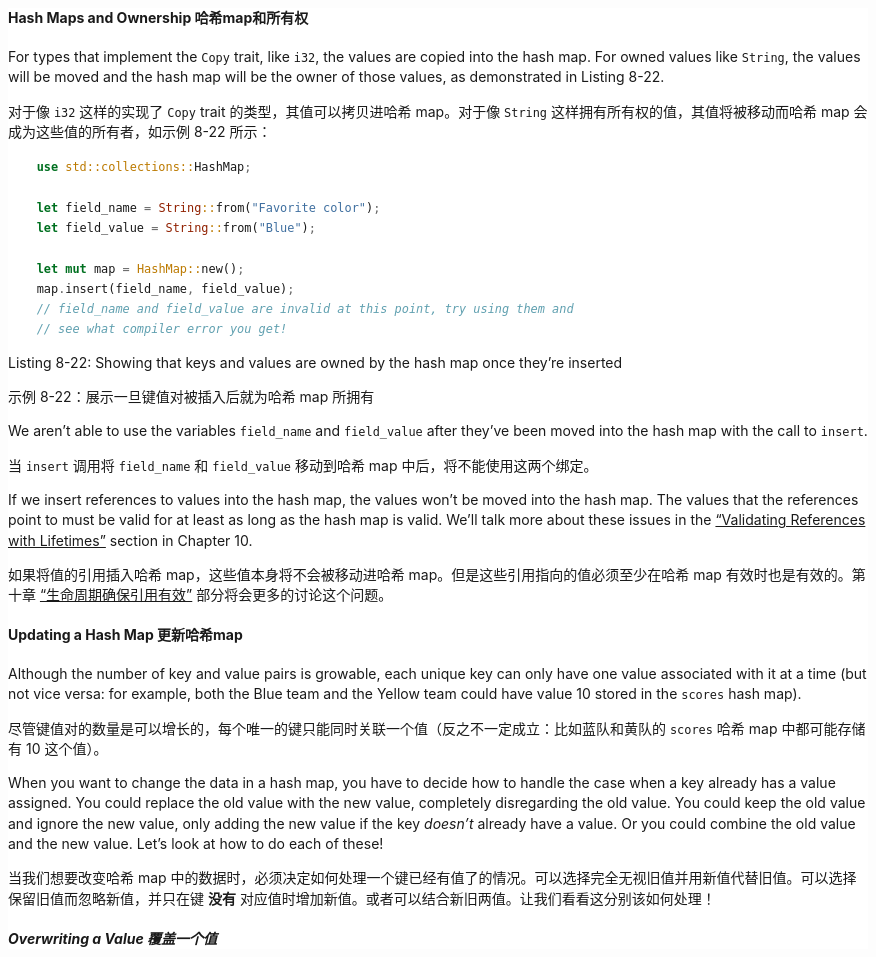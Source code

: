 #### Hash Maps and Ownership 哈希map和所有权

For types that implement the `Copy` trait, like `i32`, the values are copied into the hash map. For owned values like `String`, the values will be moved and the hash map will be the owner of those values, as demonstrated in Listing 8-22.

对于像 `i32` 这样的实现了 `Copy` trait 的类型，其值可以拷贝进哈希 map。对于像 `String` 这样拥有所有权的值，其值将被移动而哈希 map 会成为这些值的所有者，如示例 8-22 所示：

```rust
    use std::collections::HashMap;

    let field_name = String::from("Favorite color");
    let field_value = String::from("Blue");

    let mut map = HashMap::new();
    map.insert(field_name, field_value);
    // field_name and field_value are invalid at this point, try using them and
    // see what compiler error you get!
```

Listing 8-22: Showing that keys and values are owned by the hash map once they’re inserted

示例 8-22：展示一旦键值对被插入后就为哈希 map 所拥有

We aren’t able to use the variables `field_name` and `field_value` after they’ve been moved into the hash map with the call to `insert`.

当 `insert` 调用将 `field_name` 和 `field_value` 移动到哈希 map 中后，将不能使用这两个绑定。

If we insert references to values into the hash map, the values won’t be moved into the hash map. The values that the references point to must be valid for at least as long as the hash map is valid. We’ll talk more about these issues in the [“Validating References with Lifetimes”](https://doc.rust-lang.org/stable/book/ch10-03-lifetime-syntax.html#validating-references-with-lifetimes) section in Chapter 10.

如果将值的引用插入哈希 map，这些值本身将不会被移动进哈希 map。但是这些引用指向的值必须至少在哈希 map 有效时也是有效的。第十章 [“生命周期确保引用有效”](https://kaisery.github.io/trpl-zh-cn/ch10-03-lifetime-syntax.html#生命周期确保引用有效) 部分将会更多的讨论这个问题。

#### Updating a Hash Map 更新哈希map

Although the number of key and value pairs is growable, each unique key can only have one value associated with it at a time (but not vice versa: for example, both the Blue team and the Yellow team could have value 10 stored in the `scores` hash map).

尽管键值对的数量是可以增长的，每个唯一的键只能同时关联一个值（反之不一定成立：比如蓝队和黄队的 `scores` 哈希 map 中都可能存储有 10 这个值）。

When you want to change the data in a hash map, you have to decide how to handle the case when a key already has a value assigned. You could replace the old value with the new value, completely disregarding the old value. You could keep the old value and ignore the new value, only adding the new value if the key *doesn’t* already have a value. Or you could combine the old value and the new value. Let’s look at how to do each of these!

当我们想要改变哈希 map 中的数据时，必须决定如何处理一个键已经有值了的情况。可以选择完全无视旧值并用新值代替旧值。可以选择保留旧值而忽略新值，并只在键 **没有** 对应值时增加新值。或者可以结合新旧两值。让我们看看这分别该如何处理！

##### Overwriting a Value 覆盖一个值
□ □ □
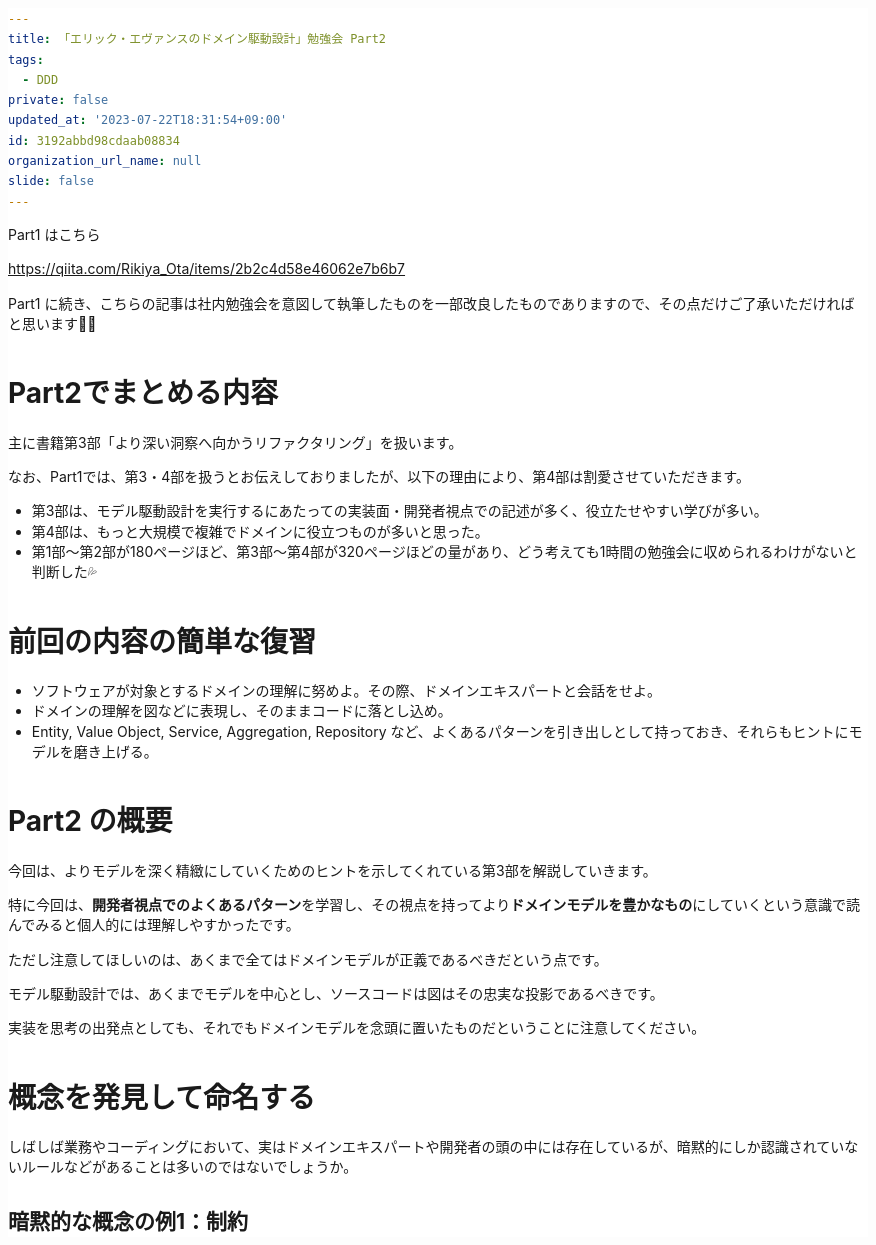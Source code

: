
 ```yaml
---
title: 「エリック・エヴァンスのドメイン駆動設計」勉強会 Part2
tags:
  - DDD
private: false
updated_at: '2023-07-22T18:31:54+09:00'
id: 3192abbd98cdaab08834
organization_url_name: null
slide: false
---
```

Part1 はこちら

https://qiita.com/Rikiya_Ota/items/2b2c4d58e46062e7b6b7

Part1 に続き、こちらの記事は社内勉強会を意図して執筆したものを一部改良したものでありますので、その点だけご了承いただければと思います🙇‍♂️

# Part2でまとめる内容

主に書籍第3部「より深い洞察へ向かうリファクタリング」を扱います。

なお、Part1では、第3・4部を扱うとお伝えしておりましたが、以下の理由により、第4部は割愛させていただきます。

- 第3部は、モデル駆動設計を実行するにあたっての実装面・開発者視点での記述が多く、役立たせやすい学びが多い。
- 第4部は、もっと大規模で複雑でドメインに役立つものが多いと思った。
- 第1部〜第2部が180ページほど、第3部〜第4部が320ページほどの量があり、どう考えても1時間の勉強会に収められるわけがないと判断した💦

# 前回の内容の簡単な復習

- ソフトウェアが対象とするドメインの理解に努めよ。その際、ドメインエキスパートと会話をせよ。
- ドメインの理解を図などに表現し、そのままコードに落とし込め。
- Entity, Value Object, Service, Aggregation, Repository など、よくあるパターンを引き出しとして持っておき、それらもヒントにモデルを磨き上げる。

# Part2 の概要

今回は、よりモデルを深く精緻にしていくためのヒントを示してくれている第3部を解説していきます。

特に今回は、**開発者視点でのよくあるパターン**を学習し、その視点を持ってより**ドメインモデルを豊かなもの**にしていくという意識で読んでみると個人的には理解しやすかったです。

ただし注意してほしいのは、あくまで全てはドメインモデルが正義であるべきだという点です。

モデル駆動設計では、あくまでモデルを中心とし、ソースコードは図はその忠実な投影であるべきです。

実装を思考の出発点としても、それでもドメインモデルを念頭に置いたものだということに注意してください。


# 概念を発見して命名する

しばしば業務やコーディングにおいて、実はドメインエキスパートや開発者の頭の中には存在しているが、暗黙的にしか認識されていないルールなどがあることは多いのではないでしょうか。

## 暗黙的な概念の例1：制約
□ □ □
*Task to carry out*.
Scan the listing and report each line where the word "owned" shows up.

*Exercise answer*.
For types that implement the `Copy` trait, like `i32`, the values are copied into the hash map. For owned values like `String`, the values will be moved and the hash map will be the owner of those values, as demonstrated in Listing 8-22.
Listing 8-22: Showing that keys and values are owned by the hash map once they’re inserted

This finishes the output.